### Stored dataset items
——
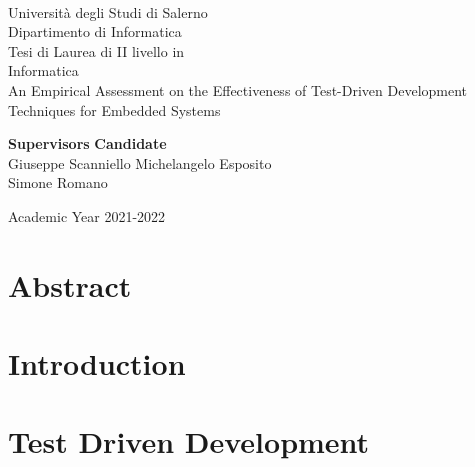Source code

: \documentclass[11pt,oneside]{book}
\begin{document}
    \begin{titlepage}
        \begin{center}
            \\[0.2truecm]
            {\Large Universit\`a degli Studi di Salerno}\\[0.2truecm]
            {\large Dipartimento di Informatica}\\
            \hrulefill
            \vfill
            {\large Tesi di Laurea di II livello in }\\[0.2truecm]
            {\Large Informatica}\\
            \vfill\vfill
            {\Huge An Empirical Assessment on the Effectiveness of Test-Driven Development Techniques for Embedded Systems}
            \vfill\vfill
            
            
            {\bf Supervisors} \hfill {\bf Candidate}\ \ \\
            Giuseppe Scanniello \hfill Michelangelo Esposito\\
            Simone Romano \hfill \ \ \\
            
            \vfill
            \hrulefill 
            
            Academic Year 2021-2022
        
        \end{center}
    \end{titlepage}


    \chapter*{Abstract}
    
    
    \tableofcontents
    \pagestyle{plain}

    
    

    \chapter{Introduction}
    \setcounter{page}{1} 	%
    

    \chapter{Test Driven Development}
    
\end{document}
——
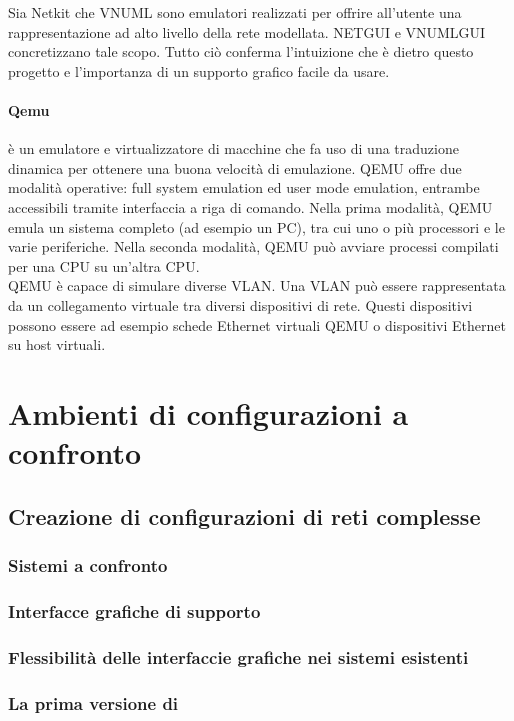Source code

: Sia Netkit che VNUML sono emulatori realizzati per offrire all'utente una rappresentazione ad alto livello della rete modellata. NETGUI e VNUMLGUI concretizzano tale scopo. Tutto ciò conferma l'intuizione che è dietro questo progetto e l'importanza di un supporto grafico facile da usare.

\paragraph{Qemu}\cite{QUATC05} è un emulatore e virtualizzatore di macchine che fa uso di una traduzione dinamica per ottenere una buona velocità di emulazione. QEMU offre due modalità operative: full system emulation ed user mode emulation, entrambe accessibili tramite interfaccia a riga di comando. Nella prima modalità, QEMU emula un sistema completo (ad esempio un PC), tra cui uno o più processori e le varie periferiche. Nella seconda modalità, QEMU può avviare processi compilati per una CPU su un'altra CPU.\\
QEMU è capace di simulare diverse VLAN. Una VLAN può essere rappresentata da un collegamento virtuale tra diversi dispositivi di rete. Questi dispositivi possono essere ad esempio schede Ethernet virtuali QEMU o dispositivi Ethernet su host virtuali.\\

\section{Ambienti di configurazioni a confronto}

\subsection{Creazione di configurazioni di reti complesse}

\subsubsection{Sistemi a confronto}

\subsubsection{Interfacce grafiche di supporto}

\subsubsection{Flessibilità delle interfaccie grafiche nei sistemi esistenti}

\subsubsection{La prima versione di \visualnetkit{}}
——
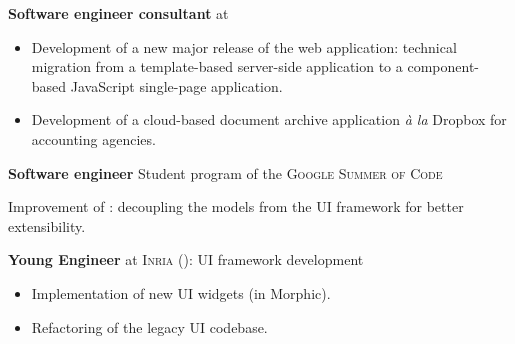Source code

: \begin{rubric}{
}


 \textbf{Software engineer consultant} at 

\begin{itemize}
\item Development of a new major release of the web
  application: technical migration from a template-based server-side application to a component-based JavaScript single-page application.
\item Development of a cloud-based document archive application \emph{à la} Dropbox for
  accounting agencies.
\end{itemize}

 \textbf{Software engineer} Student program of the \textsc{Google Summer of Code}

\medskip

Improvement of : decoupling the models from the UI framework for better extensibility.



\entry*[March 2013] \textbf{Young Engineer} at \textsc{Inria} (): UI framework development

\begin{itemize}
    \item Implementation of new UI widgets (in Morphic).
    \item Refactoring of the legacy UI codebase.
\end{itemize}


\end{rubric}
——
### REQUIRED WORK
Only a number should be given in reply: how many lines in the entries above hold "framework".

### ANSWER BOX
2